[Collection entries]
==============================
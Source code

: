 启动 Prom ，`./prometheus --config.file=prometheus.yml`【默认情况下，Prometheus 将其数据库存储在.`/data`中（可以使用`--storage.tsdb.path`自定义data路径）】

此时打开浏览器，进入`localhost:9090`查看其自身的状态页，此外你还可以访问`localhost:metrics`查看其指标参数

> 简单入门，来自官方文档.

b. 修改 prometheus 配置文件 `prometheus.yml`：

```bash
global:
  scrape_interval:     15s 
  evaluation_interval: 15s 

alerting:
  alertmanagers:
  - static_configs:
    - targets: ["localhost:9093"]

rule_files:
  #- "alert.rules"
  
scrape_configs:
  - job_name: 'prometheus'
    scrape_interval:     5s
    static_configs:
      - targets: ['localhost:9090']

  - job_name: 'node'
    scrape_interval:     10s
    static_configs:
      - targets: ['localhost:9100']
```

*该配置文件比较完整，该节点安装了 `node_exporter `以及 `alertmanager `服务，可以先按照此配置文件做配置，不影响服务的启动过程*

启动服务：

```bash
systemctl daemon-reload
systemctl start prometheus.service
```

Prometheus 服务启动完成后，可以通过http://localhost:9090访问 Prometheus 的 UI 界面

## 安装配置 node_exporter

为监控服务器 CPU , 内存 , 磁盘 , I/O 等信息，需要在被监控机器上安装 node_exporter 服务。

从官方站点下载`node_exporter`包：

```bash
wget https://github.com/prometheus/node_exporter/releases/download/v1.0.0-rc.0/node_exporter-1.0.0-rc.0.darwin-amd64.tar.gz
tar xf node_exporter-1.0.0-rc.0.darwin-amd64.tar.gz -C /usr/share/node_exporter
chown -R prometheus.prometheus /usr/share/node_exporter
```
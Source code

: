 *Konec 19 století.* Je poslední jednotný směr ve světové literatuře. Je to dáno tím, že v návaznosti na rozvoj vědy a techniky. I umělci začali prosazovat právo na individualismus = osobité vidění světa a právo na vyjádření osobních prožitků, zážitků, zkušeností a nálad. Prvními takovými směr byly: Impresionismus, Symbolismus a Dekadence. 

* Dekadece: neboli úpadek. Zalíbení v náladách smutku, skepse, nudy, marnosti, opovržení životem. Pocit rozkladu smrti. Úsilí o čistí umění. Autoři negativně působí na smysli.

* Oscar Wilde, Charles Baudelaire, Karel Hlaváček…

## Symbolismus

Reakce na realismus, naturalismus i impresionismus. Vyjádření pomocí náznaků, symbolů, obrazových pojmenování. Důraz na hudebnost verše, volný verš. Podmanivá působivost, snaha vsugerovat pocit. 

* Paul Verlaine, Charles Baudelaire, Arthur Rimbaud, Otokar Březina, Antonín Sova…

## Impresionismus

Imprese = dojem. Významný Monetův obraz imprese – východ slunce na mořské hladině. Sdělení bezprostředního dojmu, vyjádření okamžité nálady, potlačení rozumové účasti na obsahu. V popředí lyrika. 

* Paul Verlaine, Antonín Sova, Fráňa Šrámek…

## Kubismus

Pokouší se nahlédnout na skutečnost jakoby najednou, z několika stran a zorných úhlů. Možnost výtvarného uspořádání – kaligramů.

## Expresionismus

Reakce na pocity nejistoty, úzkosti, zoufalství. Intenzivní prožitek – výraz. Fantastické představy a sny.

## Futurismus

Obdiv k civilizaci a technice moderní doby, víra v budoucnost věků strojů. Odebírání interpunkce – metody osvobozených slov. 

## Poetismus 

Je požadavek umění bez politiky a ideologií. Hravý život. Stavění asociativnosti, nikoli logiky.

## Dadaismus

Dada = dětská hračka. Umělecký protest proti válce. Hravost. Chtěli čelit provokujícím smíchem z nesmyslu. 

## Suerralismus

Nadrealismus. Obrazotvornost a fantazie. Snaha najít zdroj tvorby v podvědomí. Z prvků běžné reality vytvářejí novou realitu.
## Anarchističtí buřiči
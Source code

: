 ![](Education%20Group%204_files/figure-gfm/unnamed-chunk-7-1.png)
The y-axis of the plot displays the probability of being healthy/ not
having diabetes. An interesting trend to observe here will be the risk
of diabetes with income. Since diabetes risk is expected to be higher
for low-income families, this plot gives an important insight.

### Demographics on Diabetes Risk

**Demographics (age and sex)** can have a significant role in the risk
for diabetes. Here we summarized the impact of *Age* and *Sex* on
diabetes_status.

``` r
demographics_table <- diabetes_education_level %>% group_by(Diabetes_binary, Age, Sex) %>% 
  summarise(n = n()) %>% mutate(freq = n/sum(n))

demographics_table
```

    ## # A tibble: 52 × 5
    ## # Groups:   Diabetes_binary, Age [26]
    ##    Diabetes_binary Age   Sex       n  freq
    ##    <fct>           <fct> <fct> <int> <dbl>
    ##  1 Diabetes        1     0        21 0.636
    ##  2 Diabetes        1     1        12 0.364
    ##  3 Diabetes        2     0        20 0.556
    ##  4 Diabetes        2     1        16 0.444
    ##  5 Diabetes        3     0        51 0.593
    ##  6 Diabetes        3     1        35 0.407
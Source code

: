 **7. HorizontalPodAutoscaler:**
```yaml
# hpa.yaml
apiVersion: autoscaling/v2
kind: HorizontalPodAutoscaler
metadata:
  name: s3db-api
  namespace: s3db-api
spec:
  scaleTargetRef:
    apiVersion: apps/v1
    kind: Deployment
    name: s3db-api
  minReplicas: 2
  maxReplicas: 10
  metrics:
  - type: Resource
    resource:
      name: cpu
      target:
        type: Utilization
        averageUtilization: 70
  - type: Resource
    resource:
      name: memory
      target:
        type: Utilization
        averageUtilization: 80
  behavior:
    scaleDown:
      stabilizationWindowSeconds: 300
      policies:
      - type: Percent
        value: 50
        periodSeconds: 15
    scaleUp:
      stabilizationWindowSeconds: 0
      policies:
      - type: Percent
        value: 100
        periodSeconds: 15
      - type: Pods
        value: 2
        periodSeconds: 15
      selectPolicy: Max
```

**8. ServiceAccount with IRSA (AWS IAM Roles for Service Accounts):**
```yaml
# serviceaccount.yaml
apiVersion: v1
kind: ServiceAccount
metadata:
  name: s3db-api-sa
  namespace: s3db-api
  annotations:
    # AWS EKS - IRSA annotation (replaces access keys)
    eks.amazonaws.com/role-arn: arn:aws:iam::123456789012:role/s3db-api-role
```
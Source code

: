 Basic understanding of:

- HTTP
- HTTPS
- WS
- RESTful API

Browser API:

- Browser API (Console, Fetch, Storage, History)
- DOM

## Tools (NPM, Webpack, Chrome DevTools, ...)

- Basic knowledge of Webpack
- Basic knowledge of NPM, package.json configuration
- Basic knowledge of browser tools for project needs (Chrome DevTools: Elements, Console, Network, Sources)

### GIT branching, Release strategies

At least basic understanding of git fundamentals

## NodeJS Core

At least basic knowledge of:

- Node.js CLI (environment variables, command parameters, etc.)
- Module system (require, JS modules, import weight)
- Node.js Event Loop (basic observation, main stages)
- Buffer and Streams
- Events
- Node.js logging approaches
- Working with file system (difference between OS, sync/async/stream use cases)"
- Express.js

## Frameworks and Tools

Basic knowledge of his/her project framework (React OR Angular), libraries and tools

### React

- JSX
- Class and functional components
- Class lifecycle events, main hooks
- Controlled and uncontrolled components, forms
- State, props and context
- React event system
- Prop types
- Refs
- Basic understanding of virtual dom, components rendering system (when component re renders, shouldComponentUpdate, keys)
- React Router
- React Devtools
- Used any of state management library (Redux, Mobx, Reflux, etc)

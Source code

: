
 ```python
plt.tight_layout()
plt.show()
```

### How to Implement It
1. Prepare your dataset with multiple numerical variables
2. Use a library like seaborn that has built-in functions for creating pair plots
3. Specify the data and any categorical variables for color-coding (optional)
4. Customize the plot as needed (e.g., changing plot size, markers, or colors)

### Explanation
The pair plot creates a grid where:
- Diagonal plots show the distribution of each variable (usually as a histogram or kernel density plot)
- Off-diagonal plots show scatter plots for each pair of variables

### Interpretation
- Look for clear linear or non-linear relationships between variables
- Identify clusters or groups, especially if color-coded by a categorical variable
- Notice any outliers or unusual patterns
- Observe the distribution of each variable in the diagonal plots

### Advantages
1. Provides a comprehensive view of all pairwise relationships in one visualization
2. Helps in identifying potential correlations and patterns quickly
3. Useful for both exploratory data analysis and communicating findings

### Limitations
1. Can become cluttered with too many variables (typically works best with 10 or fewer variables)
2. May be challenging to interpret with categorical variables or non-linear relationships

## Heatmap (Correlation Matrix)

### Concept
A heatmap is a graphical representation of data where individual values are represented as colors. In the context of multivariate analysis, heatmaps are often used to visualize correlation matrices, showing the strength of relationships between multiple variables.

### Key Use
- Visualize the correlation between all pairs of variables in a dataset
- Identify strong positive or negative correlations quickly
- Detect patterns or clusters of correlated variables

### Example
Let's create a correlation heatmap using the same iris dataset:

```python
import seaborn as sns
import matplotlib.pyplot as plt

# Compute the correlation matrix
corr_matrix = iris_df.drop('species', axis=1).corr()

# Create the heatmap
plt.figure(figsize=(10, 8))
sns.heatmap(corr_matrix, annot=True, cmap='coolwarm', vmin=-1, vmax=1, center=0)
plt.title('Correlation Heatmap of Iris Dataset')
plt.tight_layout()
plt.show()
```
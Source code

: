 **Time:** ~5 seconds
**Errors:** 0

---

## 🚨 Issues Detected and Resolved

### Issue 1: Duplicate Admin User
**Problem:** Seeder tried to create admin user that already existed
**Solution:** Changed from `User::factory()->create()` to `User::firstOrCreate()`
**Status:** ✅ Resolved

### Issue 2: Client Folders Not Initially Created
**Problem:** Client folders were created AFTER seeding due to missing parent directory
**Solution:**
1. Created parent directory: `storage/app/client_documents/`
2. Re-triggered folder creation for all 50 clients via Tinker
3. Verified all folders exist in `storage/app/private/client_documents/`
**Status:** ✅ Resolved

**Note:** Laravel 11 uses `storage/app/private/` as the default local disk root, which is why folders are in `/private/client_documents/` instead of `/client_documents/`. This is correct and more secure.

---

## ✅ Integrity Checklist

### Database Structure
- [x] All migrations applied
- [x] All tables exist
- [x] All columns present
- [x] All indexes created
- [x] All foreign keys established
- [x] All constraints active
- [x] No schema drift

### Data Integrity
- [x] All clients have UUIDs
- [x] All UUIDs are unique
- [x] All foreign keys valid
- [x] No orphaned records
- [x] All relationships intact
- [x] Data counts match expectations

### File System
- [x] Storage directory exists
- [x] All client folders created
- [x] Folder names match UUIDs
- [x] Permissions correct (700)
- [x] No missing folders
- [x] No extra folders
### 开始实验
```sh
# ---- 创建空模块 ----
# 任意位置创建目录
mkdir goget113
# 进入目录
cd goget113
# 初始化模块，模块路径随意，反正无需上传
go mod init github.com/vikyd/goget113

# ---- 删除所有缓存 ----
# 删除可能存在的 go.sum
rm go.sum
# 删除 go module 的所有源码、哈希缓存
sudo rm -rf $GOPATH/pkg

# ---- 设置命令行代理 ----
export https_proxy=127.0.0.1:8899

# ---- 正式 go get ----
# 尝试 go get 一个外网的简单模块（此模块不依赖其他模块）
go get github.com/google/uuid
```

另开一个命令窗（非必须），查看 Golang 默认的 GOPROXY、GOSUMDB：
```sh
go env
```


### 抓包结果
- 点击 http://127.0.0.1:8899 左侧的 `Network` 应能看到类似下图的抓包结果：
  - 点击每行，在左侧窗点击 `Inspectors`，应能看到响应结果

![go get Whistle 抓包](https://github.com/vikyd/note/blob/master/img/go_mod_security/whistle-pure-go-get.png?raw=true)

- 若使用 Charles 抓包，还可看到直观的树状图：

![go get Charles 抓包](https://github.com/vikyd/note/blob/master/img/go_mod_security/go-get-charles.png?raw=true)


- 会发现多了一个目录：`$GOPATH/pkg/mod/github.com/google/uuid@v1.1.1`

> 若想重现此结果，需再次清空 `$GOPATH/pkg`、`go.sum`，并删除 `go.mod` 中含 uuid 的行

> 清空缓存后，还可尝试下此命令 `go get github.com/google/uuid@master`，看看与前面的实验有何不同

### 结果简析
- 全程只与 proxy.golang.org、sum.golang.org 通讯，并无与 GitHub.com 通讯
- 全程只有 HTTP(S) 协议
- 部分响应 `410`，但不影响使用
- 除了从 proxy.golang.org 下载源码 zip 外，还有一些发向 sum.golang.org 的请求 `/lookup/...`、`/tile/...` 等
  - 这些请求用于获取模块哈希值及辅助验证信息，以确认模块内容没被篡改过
==============================
_PROBLEM TO SOLVE_. Return a word-for-word copy of the lines above from the one holding "4. Customize the" through the one holding "- Diagonal plots", with both of them included and nothing besides.

_ANSWER TO THE EXERCISE_.
4. Customize the plot as needed (e.g., changing plot size, markers, or colors)

### Explanation
The pair plot creates a grid where:
- Diagonal plots show the distribution of each variable (usually as a histogram or kernel density plot)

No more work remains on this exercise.